---------- Records for this task ----------

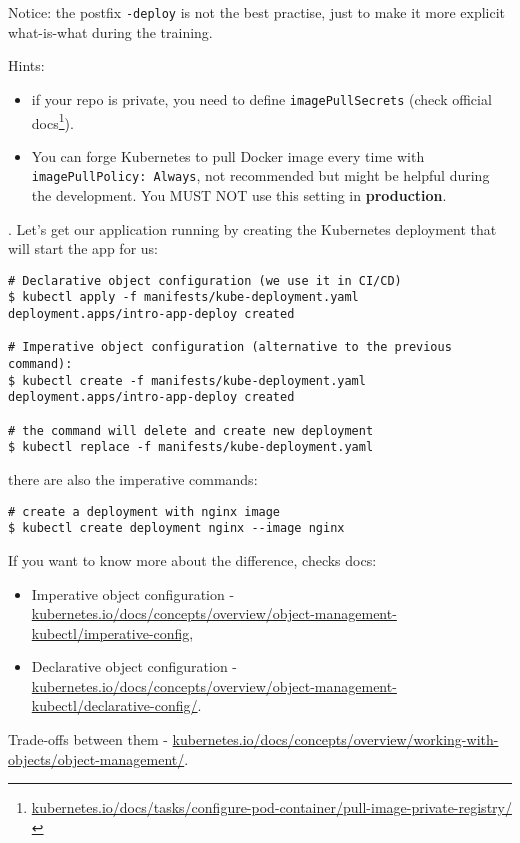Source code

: \documentclass[12pt, letterpaper]{article}
\begin{document}
\inputminted{yaml}{manifests/kube-deployment.yaml}

\smallskip
Notice: the postfix \verb|-deploy| is not the best practise, just to make it more explicit what-is-what during the training.

\smallskip
Hints:
\begin{itemize}
\item if your repo is private, you need to define \verb|imagePullSecrets| (check official docs\footnote{\href{https://kubernetes.io/docs/tasks/configure-pod-container/pull-image-private-registry/}{kubernetes.io/docs/tasks/configure-pod-container/pull-image-private-registry/}}).
\item You can forge Kubernetes to pull Docker image every time with\\ \verb|imagePullPolicy: Always|, not recommended but might be helpful during the development. You MUST NOT use this setting in \textbf{production}.
\end{itemize}

. Let's get our application running by creating the Kubernetes deployment that will start the app for us:

\begin{verbatim}
# Declarative object configuration (we use it in CI/CD)
$ kubectl apply -f manifests/kube-deployment.yaml
deployment.apps/intro-app-deploy created

# Imperative object configuration (alternative to the previous command):
$ kubectl create -f manifests/kube-deployment.yaml
deployment.apps/intro-app-deploy created

# the command will delete and create new deployment
$ kubectl replace -f manifests/kube-deployment.yaml
\end{verbatim}

there are also the imperative commands:

\begin{verbatim}
# create a deployment with nginx image
$ kubectl create deployment nginx --image nginx
\end{verbatim}

If you want to know more about the difference, checks docs:\begin{itemize}
\item Imperative object configuration -\\ \href{https://kubernetes.io/docs/concepts/overview/object-management-kubectl/imperative-config/}{kubernetes.io/docs/concepts/overview/object-management-kubectl/imperative-config},
\item Declarative object configuration -\\ \href{https://kubernetes.io/docs/concepts/overview/object-management-kubectl/declarative-config/}{kubernetes.io/docs/concepts/overview/object-management-kubectl/declarative-config/}.
\end{itemize}
Trade-offs between them - \href{https://kubernetes.io/docs/concepts/overview/working-with-objects/object-management/}{kubernetes.io/docs/concepts/overview/working-with-objects/object-management/}.
\end{document}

----------

How to complete this task: An exact copy of the entries, minus the pictures, is what's needed here.

Solved exercise:
Source code

: \documentclass[12pt, letterpaper]{article}
\begin{document}
\inputminted{yaml}{manifests/kube-deployment.yaml}

\smallskip
Notice: the postfix \verb|-deploy| is not the best practise, just to make it more explicit what-is-what during the training.

\smallskip
Hints:
\begin{itemize}
\item if your repo is private, you need to define \verb|imagePullSecrets| (check official docs\footnote{\href{https://kubernetes.io/docs/tasks/configure-pod-container/pull-image-private-registry/}{kubernetes.io/docs/tasks/configure-pod-container/pull-image-private-registry/}}).
\item You can forge Kubernetes to pull Docker image every time with\\ \verb|imagePullPolicy: Always|, not recommended but might be helpful during the development. You MUST NOT use this setting in \textbf{production}.
\end{itemize}

. Let's get our application running by creating the Kubernetes deployment that will start the app for us:

\begin{verbatim}
# Declarative object configuration (we use it in CI/CD)
$ kubectl apply -f manifests/kube-deployment.yaml
deployment.apps/intro-app-deploy created

# Imperative object configuration (alternative to the previous command):
$ kubectl create -f manifests/kube-deployment.yaml
deployment.apps/intro-app-deploy created

# the command will delete and create new deployment
$ kubectl replace -f manifests/kube-deployment.yaml
\end{verbatim}

there are also the imperative commands:

\begin{verbatim}
# create a deployment with nginx image
$ kubectl create deployment nginx --image nginx
\end{verbatim}

If you want to know more about the difference, checks docs:\begin{itemize}
\item Imperative object configuration -\\ \href{https://kubernetes.io/docs/concepts/overview/object-management-kubectl/imperative-config/}{kubernetes.io/docs/concepts/overview/object-management-kubectl/imperative-config},
\item Declarative object configuration -\\ \href{https://kubernetes.io/docs/concepts/overview/object-management-kubectl/declarative-config/}{kubernetes.io/docs/concepts/overview/object-management-kubectl/declarative-config/}.
\end{itemize}
Trade-offs between them - \href{https://kubernetes.io/docs/concepts/overview/working-with-objects/object-management/}{kubernetes.io/docs/concepts/overview/working-with-objects/object-management/}.
\end{document}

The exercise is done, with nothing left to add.